Task details – Print the listing in its entirety and exactly, leaving out images.

##### Data listing

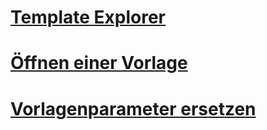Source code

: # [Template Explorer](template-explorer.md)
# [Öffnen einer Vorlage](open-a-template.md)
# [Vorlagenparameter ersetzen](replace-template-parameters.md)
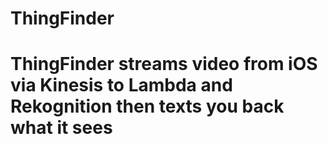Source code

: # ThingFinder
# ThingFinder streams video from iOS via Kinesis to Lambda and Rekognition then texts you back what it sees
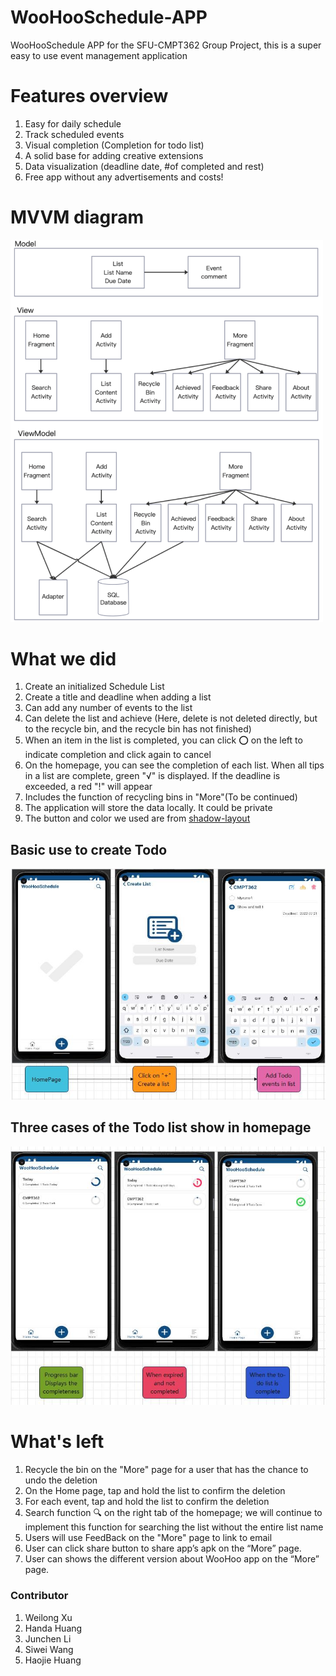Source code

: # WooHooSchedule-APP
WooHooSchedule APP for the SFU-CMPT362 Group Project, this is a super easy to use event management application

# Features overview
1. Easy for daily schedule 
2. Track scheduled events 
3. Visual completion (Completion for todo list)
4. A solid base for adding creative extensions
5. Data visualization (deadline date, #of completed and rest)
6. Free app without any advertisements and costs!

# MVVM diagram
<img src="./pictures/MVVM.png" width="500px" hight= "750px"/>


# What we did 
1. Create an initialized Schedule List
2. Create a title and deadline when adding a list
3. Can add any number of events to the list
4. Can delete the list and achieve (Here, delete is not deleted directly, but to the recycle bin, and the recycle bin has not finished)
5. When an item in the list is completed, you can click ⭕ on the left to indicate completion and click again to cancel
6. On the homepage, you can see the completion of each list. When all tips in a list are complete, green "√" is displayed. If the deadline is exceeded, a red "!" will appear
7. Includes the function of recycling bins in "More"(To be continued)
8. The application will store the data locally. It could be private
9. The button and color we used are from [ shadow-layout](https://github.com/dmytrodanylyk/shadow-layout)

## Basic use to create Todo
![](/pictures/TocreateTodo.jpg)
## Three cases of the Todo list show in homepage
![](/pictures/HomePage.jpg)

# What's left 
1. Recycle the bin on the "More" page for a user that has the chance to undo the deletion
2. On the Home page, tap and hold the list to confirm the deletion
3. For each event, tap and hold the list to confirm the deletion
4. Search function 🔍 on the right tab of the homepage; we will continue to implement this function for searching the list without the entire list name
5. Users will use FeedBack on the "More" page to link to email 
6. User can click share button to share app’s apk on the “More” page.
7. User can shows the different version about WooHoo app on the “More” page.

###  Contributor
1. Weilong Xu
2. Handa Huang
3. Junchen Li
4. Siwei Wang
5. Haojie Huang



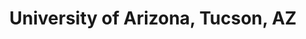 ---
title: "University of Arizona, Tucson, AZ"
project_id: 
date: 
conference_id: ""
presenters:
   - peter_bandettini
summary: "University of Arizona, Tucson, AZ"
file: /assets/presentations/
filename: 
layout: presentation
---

##########

Problem solution –
Source code

: # [Template Explorer](template-explorer.md)
# [Öffnen einer Vorlage](open-a-template.md)
# [Vorlagenparameter ersetzen](replace-template-parameters.md)
Source code

: # ThingFinder
# ThingFinder streams video from iOS via Kinesis to Lambda and Rekognition then texts you back what it sees
Source code

: # WooHooSchedule-APP
WooHooSchedule APP for the SFU-CMPT362 Group Project, this is a super easy to use event management application

# Features overview
1. Easy for daily schedule 
2. Track scheduled events 
3. Visual completion (Completion for todo list)
4. A solid base for adding creative extensions
5. Data visualization (deadline date, #of completed and rest)
6. Free app without any advertisements and costs!

# MVVM diagram
<img src="./pictures/MVVM.png" width="500px" hight= "750px"/>


# What we did 
1. Create an initialized Schedule List
2. Create a title and deadline when adding a list
3. Can add any number of events to the list
4. Can delete the list and achieve (Here, delete is not deleted directly, but to the recycle bin, and the recycle bin has not finished)
5. When an item in the list is completed, you can click ⭕ on the left to indicate completion and click again to cancel
6. On the homepage, you can see the completion of each list. When all tips in a list are complete, green "√" is displayed. If the deadline is exceeded, a red "!" will appear
7. Includes the function of recycling bins in "More"(To be continued)
8. The application will store the data locally. It could be private
9. The button and color we used are from [ shadow-layout](https://github.com/dmytrodanylyk/shadow-layout)

## Basic use to create Todo
![](/pictures/TocreateTodo.jpg)
## Three cases of the Todo list show in homepage
![](/pictures/HomePage.jpg)

# What's left 
1. Recycle the bin on the "More" page for a user that has the chance to undo the deletion
2. On the Home page, tap and hold the list to confirm the deletion
3. For each event, tap and hold the list to confirm the deletion
4. Search function 🔍 on the right tab of the homepage; we will continue to implement this function for searching the list without the entire list name
5. Users will use FeedBack on the "More" page to link to email 
6. User can click share button to share app’s apk on the “More” page.
7. User can shows the different version about WooHoo app on the “More” page.

###  Contributor
1. Weilong Xu
2. Handa Huang
3. Junchen Li
4. Siwei Wang
5. Haojie Huang



 ---
title: "University of Arizona, Tucson, AZ"
project_id: 
date: 
conference_id: ""
presenters:
   - peter_bandettini
summary: "University of Arizona, Tucson, AZ"
file: /assets/presentations/
filename: 
layout: presentation
---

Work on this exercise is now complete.